ABOUT THIS TASK> Extract each line holding the word "width" from the entries.

SOURCE MATERIAL>
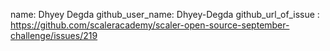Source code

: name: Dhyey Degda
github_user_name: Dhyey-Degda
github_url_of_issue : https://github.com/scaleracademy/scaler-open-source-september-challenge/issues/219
---
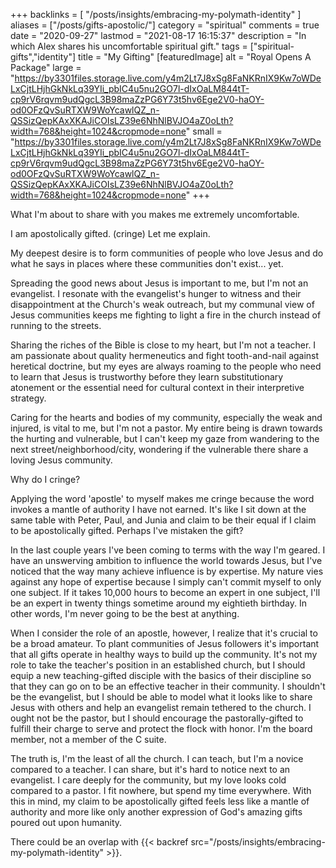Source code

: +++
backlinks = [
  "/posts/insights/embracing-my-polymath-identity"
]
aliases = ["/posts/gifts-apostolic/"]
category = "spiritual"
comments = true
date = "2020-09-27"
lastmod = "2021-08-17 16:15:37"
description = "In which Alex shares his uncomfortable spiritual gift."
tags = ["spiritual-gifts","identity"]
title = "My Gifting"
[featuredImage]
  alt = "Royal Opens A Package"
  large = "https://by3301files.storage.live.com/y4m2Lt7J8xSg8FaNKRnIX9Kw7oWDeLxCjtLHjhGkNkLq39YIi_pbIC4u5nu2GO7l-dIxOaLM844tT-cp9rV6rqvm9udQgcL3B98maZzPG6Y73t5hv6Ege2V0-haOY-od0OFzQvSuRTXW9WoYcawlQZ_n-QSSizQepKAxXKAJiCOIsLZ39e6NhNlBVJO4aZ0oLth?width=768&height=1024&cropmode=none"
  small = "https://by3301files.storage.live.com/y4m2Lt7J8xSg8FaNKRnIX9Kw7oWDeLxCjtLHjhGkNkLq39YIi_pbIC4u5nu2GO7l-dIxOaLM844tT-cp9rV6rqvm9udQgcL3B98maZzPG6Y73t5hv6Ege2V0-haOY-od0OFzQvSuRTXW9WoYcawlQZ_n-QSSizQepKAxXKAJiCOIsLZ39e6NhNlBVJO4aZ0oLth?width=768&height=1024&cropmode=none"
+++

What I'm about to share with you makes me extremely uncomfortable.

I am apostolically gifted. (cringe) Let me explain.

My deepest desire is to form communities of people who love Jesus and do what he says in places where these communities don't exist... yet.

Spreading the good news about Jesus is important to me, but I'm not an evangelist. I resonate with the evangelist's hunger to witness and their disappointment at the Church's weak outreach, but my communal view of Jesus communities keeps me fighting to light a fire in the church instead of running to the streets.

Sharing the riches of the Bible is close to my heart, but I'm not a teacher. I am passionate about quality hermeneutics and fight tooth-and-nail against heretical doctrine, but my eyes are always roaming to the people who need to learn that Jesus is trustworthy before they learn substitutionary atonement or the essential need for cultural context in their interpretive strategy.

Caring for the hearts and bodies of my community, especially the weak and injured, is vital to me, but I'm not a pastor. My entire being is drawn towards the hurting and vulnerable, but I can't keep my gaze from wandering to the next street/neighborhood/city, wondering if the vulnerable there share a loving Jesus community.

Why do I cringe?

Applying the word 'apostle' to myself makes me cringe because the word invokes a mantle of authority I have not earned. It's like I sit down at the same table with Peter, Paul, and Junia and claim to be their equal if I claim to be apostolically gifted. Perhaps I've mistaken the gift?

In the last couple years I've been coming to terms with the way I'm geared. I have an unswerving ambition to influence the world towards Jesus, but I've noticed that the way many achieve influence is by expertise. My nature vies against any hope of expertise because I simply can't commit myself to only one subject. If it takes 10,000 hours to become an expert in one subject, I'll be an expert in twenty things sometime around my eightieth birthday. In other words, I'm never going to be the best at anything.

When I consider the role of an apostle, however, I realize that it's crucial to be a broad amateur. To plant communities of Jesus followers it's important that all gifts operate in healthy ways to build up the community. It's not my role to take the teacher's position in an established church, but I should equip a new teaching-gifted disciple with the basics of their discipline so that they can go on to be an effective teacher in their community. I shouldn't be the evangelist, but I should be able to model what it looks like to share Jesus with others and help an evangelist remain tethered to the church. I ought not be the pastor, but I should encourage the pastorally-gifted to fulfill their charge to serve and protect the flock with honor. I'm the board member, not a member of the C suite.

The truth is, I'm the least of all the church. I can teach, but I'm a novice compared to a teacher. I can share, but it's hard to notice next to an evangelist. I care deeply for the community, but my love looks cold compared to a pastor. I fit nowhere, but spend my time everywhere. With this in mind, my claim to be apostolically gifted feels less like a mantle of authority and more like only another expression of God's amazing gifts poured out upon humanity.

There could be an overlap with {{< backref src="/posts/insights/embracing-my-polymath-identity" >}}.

TASK RESPONSE>
  large = "https://by3301files.storage.live.com/y4m2Lt7J8xSg8FaNKRnIX9Kw7oWDeLxCjtLHjhGkNkLq39YIi_pbIC4u5nu2GO7l-dIxOaLM844tT-cp9rV6rqvm9udQgcL3B98maZzPG6Y73t5hv6Ege2V0-haOY-od0OFzQvSuRTXW9WoYcawlQZ_n-QSSizQepKAxXKAJiCOIsLZ39e6NhNlBVJO4aZ0oLth?width=768&height=1024&cropmode=none"
  small = "https://by3301files.storage.live.com/y4m2Lt7J8xSg8FaNKRnIX9Kw7oWDeLxCjtLHjhGkNkLq39YIi_pbIC4u5nu2GO7l-dIxOaLM844tT-cp9rV6rqvm9udQgcL3B98maZzPG6Y73t5hv6Ege2V0-haOY-od0OFzQvSuRTXW9WoYcawlQZ_n-QSSizQepKAxXKAJiCOIsLZ39e6NhNlBVJO4aZ0oLth?width=768&height=1024&cropmode=none"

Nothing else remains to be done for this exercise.